The inputs into the joint estimation of drug similarity, species similarity and the effect of the given drug in humans are the genetic similarity of the species, the chemical similarity of the drugs and the effects for all drug-species pairs that have been tested. In the matrix where the rows are the drugs and the columns the species, we are interested in filling in the cell in the row “drug of interest” and the column “human”. The values in all the other cells are informative about this cell. In other words, there is a benefit from filling in these other cells of the matrix.

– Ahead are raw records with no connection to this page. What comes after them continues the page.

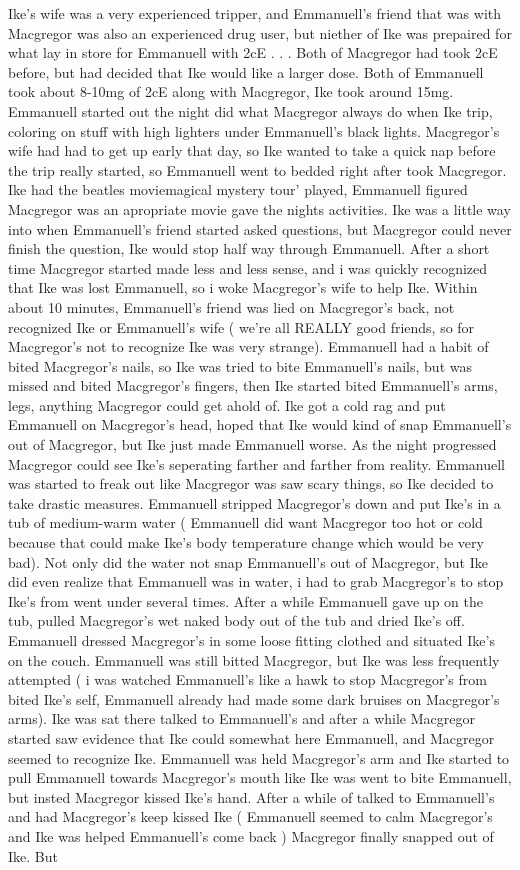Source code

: \documentclass[12pt]{book}
\begin{document}
Ike's wife was a very experienced tripper, and Emmanuell's friend that was with Macgregor was also an experienced drug user, but niether of Ike was prepaired for what lay in store for Emmanuell with 2cE . . .  Both of Macgregor had took 2cE before, but had decided that Ike would like a larger dose. Both of Emmanuell took about 8-10mg of 2cE along with Macgregor, Ike took around 15mg. Emmanuell started out the night did what Macgregor always do when Ike trip, coloring on stuff with high lighters under Emmanuell's black lights. Macgregor's wife had had to get up early that day, so Ike wanted to take a quick nap before the trip really started, so Emmanuell went to bedded right after took Macgregor. Ike had the beatles moviemagical mystery tour' played, Emmanuell figured Macgregor was an apropriate movie gave the nights activities. Ike was a little way into when Emmanuell's friend started asked questions, but Macgregor could never finish the question, Ike would stop half way through Emmanuell. After a short time Macgregor started made less and less sense, and i was quickly recognized that Ike was lost Emmanuell, so i woke Macgregor's wife to help Ike. Within about 10 minutes, Emmanuell's friend was lied on Macgregor's back, not recognized Ike or Emmanuell's wife ( we're all REALLY good friends, so for Macgregor's not to recognize Ike was very strange). Emmanuell had a habit of bited Macgregor's nails, so Ike was tried to bite Emmanuell's nails, but was missed and bited Macgregor's fingers, then Ike started bited Emmanuell's arms, legs, anything Macgregor could get ahold of. Ike got a cold rag and put Emmanuell on Macgregor's head, hoped that Ike would kind of snap Emmanuell's out of Macgregor, but Ike just made Emmanuell worse. As the night progressed Macgregor could see Ike's seperating farther and farther from reality. Emmanuell was started to freak out like Macgregor was saw scary things, so Ike decided to take drastic measures. Emmanuell stripped Macgregor's down and put Ike's in a tub of medium-warm water ( Emmanuell did want Macgregor too hot or cold because that could make Ike's body temperature change which would be very bad). Not only did the water not snap Emmanuell's out of Macgregor, but Ike did even realize that Emmanuell was in water, i had to grab Macgregor's to stop Ike's from went under several times. After a while Emmanuell gave up on the tub, pulled Macgregor's wet naked body out of the tub and dried Ike's off. Emmanuell dressed Macgregor's in some loose fitting clothed and situated Ike's on the couch. Emmanuell was still bitted Macgregor, but Ike was less frequently attempted ( i was watched Emmanuell's like a hawk to stop Macgregor's from bited Ike's self, Emmanuell already had made some dark bruises on Macgregor's arms). Ike was sat there talked to Emmanuell's and after a while Macgregor started saw evidence that Ike could somewhat here Emmanuell, and Macgregor seemed to recognize Ike. Emmanuell was held Macgregor's arm and Ike started to pull Emmanuell towards Macgregor's mouth like Ike was went to bite Emmanuell, but insted Macgregor kissed Ike's hand. After a while of talked to Emmanuell's and had Macgregor's keep kissed Ike ( Emmanuell seemed to calm Macgregor's and Ike was helped Emmanuell's come back ) Macgregor finally snapped out of Ike. But 
\end{document}
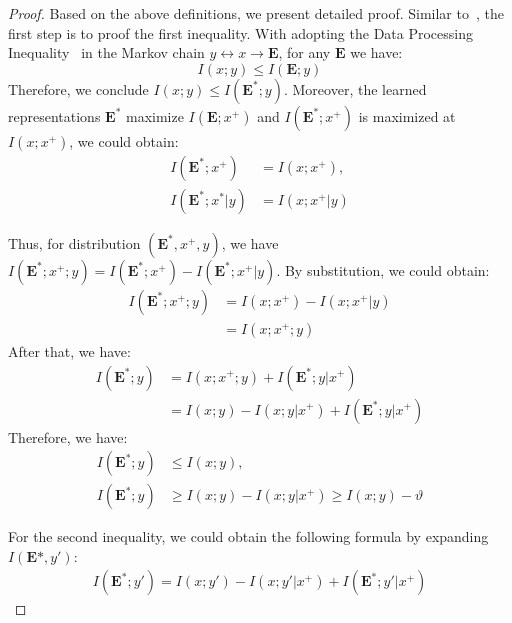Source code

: \documentclass{article}
\theoremstyle{plain}
\theoremstyle{definition}
\theoremstyle{remark}
\begin{document}
\begin{proof}
Based on the above definitions, we present detailed proof. Similar to~\cite{tsai2020self}, the first step is to proof the first inequality. With adopting the Data Processing Inequality~\cite{cover1999elements} in the Markov chain $y \leftrightarrow  x  \to  \textbf{E}$, for any $\textbf{E}$ we have:
\begin{equation}
I(x;y)\le I(\textbf{E};y)
\end{equation}
Therefore, we conclude $I(x;y)\le I(\textbf{E}^*;y)$. Moreover, the learned representations $\textbf{E}^*$ maximize $I(\textbf{E}; x^+)$ and $I(\textbf{E}^*;x^+)$ is maximized at $I(x;x^+)$, we could obtain:
\begin{equation}
\begin{aligned}
I(\textbf{E}^*;x^+) &= I(x;x^+),\\
I(\textbf{E}^*;x^*|y) &= I(x;x^+|y)
\end{aligned}
\end{equation}

Thus, for distribution $(\textbf{E}^*, x^+, y)$, we have $I(\textbf{E}^*;x^+;y) = I(\textbf{E}^*; x^+) - I(\textbf{E}^*; x^+|y)$. By substitution, we could obtain: 
\begin{equation}
\begin{aligned}
I(\textbf{E}^*;x^+;y) &= I(x;x^+)-I(x;x^+|y)\\
                      &=I(x;x^+;y)
\end{aligned}
\end{equation}
After that, we have:
\begin{equation}
\begin{aligned}
I(\textbf{E}^*;y) &= I(x;x^+;y) + I(\textbf{E}^*; y|x^+)\\
&=I(x;y) - I(x;y|x^+) + I(\textbf{E}^*; y|x^+)
\end{aligned}
\end{equation}
Therefore, we have:
\begin{equation}
\begin{aligned}
I(\textbf{E}^*;y) &\le I(x;y),\\
I(\textbf{E}^*;y) &\ge  I(x;y) - I(x;y|x^+) \ge I(x;y)-\vartheta
\end{aligned}
\end{equation}

For the second inequality, we could obtain the following formula by expanding $I(\textbf{E}*, y')$:
\begin{equation}
\begin{aligned}
I(\textbf{E}^*;y') = I(x;y')-I(x;y'|x^+) + I(\textbf{E}^*;y'|x^+)
\end{aligned}
\end{equation}


\end{proof}
\end{document}
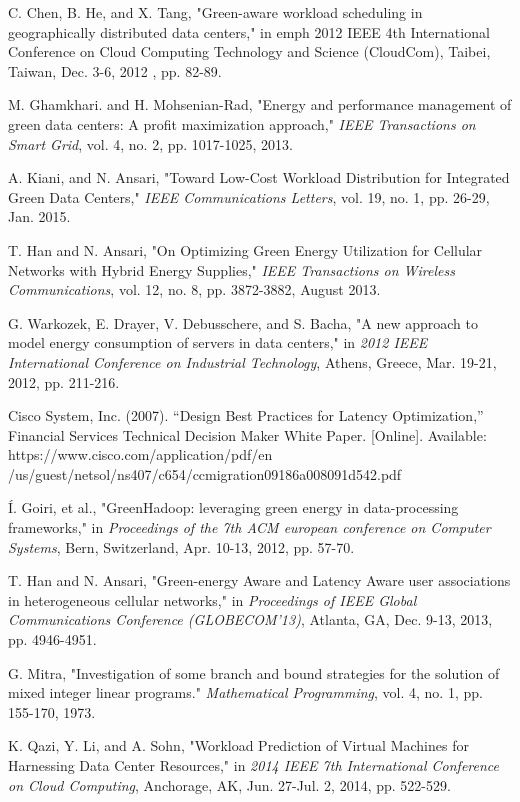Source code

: \documentclass[journal,12pt,draftclsnofoot,onecolumn]{IEEEtran}
\begin{document}
\begin{titlepage}
\begin{center}
\begin{thebibliography}{15}
C. Chen, B. He, and X. Tang, "Green-aware workload scheduling in geographically distributed data centers," in emph{ 2012 IEEE 4th International Conference on Cloud Computing Technology and Science (CloudCom)}, Taibei, Taiwan, Dec. 3-6, 2012 , pp. 82-89.

M. Ghamkhari. and H. Mohsenian-Rad, "Energy and performance management of green data centers: A profit maximization approach," \emph{IEEE Transactions on Smart Grid}, vol. 4, no. 2, pp. 1017-1025, 2013. 

A. Kiani, and N. Ansari, "Toward Low-Cost Workload Distribution for Integrated Green Data Centers," \emph{IEEE Communications Letters}, vol. 19, no. 1, pp. 26-29, Jan. 2015.

T. Han and N. Ansari, "On Optimizing Green Energy Utilization for Cellular Networks with Hybrid Energy Supplies," \emph{IEEE Transactions on Wireless Communications}, vol. 12, no. 8, pp. 3872-3882, August 2013.

G. Warkozek, E. Drayer, V. Debusschere, and S. Bacha, "A new approach to model energy consumption of servers in data centers," in \emph{2012 IEEE International Conference on Industrial Technology}, Athens, Greece, Mar. 19-21, 2012, pp. 211-216.

Cisco System, Inc. (2007). “Design Best Practices for Latency Optimization,” Financial Services Technical Decision Maker White Paper. [Online]. Available: https://www.cisco.com/application/pdf/en /us/guest/netsol/ns407/c654/ccmigration09186a008091d542.pdf

Í. Goiri, et al., "GreenHadoop: leveraging green energy in data-processing frameworks," in \emph{Proceedings of the 7th ACM european conference on Computer Systems}, Bern, Switzerland, Apr. 10-13, 2012, pp. 57-70.

T. Han and N. Ansari, "Green-energy Aware and Latency Aware user associations in heterogeneous cellular networks," in \emph{Proceedings of IEEE Global Communications Conference (GLOBECOM'13)}, Atlanta, GA, Dec. 9-13, 2013, pp. 4946-4951.

G. Mitra, "Investigation of some branch and bound strategies for the solution of mixed integer linear programs." \emph{Mathematical Programming}, vol. 4, no. 1, pp. 155-170, 1973.

K. Qazi, Y. Li, and A. Sohn, "Workload Prediction of Virtual Machines for Harnessing Data Center Resources," in \emph{2014 IEEE 7th International Conference on Cloud Computing}, Anchorage, AK, Jun. 27-Jul. 2, 2014, pp. 522-529.


\end{thebibliography}
\end{center}
\end{titlepage}
\end{document}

Given the duality of drugs and species in the drug effect matrix, there is information to be gained from running clinical trials of chemically similar human-use-approved drugs in species in which the drug of interest has been tested but the chemically similar ones have not. The information is directly about the drug-effect-similarity of these species to humans, which indirectly helps predict the effect of the drug of interest in humans from the effects of it in other species. In summary, testing other drugs in other species is informative about what a given drug does in humans. Adapting methods from supply and demand estimation, or otherwise combining all the data in a principled theoretical framework, may increase the information gain from these other clinical trials.

Extending the reasoning, each (species, drug) pair has some unknown similarity to the (human, drug of interest) pair. A weighted method to predict the effect in the (human, drug of interest) pair may gain power from constraints that the similarity of different (species, drug) pairs increases in the genetic closeness of the species and the chemical closeness of the drugs.

Define Y_{sd} as the effect of drug d in species s. Define X_{si} as the observable characteristic (gene) i of species s. Define X_{dj} as the observable characteristic (chemical property) j of drug d. The simplest method is to regress Y_{sd} on all the X_{si} and X_{dj} and use the coefficients to predict the Y_{sd} of the (human, drug of interest) pair. If there are many characteristics i and j and few observations Y_{sd}, then variable selection or regularisation is needed. Constraints may be imposed, like X_{si}=X_i for all s and X_{dj}=X_j for all d.

Fused LASSO (least absolute shrinkage and selection operator), clustered LASSO and prior LASSO seem related to the above method.